> [Rendered images with source text]:
******************************
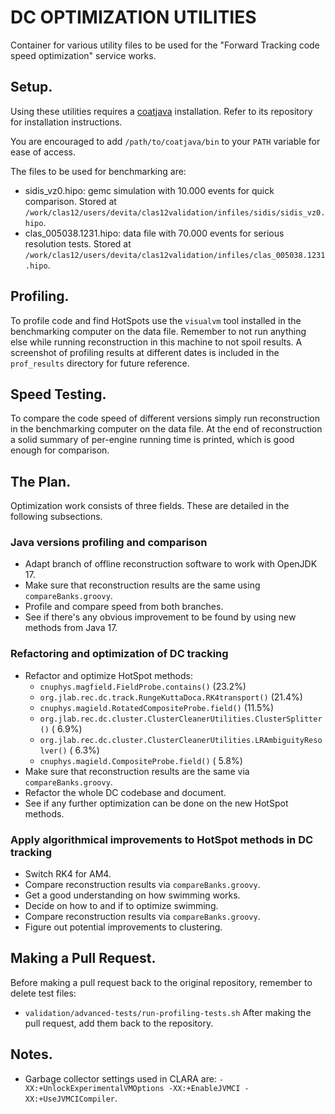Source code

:# DC OPTIMIZATION UTILITIES
Container for various utility files to be used for the "Forward Tracking code speed optimization" service works.

## Setup.
Using these utilities requires a [coatjava](https://github.com/JeffersonLab/clas12-offline-software) installation.
Refer to its repository for installation instructions.

You are encouraged to add `/path/to/coatjava/bin` to your `PATH` variable for ease of access.

The files to be used for benchmarking are:
* sidis_vz0.hipo: gemc simulation with 10.000 events for quick comparison.
Stored at `/work/clas12/users/devita/clas12validation/infiles/sidis/sidis_vz0.hipo`.
* clas_005038.1231.hipo: data file with 70.000 events for serious resolution tests.
Stored at `/work/clas12/users/devita/clas12validation/infiles/clas_005038.1231.hipo`.

## Profiling.
To profile code and find HotSpots use the `visualvm` tool installed in the benchmarking computer on the data file.
Remember to not run anything else while running reconstruction in this machine to not spoil results.
A screenshot of profiling results at different dates is included in the `prof_results` directory for future reference.

## Speed Testing.
To compare the code speed of different versions simply run reconstruction in the benchmarking computer on the data file.
At the end of reconstruction a solid summary of per-engine running time is printed, which is good enough for comparison.

## The Plan.
Optimization work consists of three fields.
These are detailed in the following subsections.

### Java versions profiling and comparison
* Adapt branch of offline reconstruction software to work with OpenJDK 17.
* Make sure that reconstruction results are the same using `compareBanks.groovy`.
* Profile and compare speed from both branches.
* See if there's any obvious improvement to be found by using new methods from Java 17.

### Refactoring and optimization of DC tracking
* Refactor and optimize HotSpot methods:
    * `cnuphys.magfield.FieldProbe.contains()`                                (23.2%)
    * `org.jlab.rec.dc.track.RungeKuttaDoca.RK4transport()`                   (21.4%)
    * `cnuphys.magield.RotatedCompositeProbe.field()`                         (11.5%)
    * `org.jlab.rec.dc.cluster.ClusterCleanerUtilities.ClusterSplitter()`     ( 6.9%)
    * `org.jlab.rec.dc.cluster.ClusterCleanerUtilities.LRAmbiguityResolver()` ( 6.3%)
    * `cnuphys.magield.CompositeProbe.field()`                                ( 5.8%)
* Make sure that reconstruction results are the same via `compareBanks.groovy`.
* Refactor the whole DC codebase and document.
* See if any further optimization can be done on the new HotSpot methods.

### Apply algorithmical improvements to HotSpot methods in DC tracking
* Switch RK4 for AM4.
* Compare reconstruction results via `compareBanks.groovy`.
* Get a good understanding on how swimming works.
* Decide on how to and if to optimize swimming.
* Compare reconstruction results via `compareBanks.groovy`.
* Figure out potential improvements to clustering.

## Making a Pull Request.
Before making a pull request back to the original repository, remember to delete test files:
* `validation/advanced-tests/run-profiling-tests.sh`
After making the pull request, add them back to the repository.

## Notes.
* Garbage collector settings used in CLARA are: `-XX:+UnlockExperimentalVMOptions -XX:+EnableJVMCI -XX:+UseJVMCICompiler`.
******************************
> [EXERCISE DESCRIPTION]: Exclude all images and retype the data precisely.

> [ANSWER TO THIS TASK]:
Source code

:# DC OPTIMIZATION UTILITIES
Container for various utility files to be used for the "Forward Tracking code speed optimization" service works.

## Setup.
Using these utilities requires a [coatjava](https://github.com/JeffersonLab/clas12-offline-software) installation.
Refer to its repository for installation instructions.

You are encouraged to add `/path/to/coatjava/bin` to your `PATH` variable for ease of access.

The files to be used for benchmarking are:
* sidis_vz0.hipo: gemc simulation with 10.000 events for quick comparison.
Stored at `/work/clas12/users/devita/clas12validation/infiles/sidis/sidis_vz0.hipo`.
* clas_005038.1231.hipo: data file with 70.000 events for serious resolution tests.
Stored at `/work/clas12/users/devita/clas12validation/infiles/clas_005038.1231.hipo`.

## Profiling.
To profile code and find HotSpots use the `visualvm` tool installed in the benchmarking computer on the data file.
Remember to not run anything else while running reconstruction in this machine to not spoil results.
A screenshot of profiling results at different dates is included in the `prof_results` directory for future reference.

## Speed Testing.
To compare the code speed of different versions simply run reconstruction in the benchmarking computer on the data file.
At the end of reconstruction a solid summary of per-engine running time is printed, which is good enough for comparison.

## The Plan.
Optimization work consists of three fields.
These are detailed in the following subsections.

### Java versions profiling and comparison
* Adapt branch of offline reconstruction software to work with OpenJDK 17.
* Make sure that reconstruction results are the same using `compareBanks.groovy`.
* Profile and compare speed from both branches.
* See if there's any obvious improvement to be found by using new methods from Java 17.

### Refactoring and optimization of DC tracking
* Refactor and optimize HotSpot methods:
    * `cnuphys.magfield.FieldProbe.contains()`                                (23.2%)
    * `org.jlab.rec.dc.track.RungeKuttaDoca.RK4transport()`                   (21.4%)
    * `cnuphys.magield.RotatedCompositeProbe.field()`                         (11.5%)
    * `org.jlab.rec.dc.cluster.ClusterCleanerUtilities.ClusterSplitter()`     ( 6.9%)
    * `org.jlab.rec.dc.cluster.ClusterCleanerUtilities.LRAmbiguityResolver()` ( 6.3%)
    * `cnuphys.magield.CompositeProbe.field()`                                ( 5.8%)
* Make sure that reconstruction results are the same via `compareBanks.groovy`.
* Refactor the whole DC codebase and document.
* See if any further optimization can be done on the new HotSpot methods.

### Apply algorithmical improvements to HotSpot methods in DC tracking
* Switch RK4 for AM4.
* Compare reconstruction results via `compareBanks.groovy`.
* Get a good understanding on how swimming works.
* Decide on how to and if to optimize swimming.
* Compare reconstruction results via `compareBanks.groovy`.
* Figure out potential improvements to clustering.

## Making a Pull Request.
Before making a pull request back to the original repository, remember to delete test files:
* `validation/advanced-tests/run-profiling-tests.sh`
After making the pull request, add them back to the repository.

## Notes.
* Garbage collector settings used in CLARA are: `-XX:+UnlockExperimentalVMOptions -XX:+EnableJVMCI -XX:+UseJVMCICompiler`.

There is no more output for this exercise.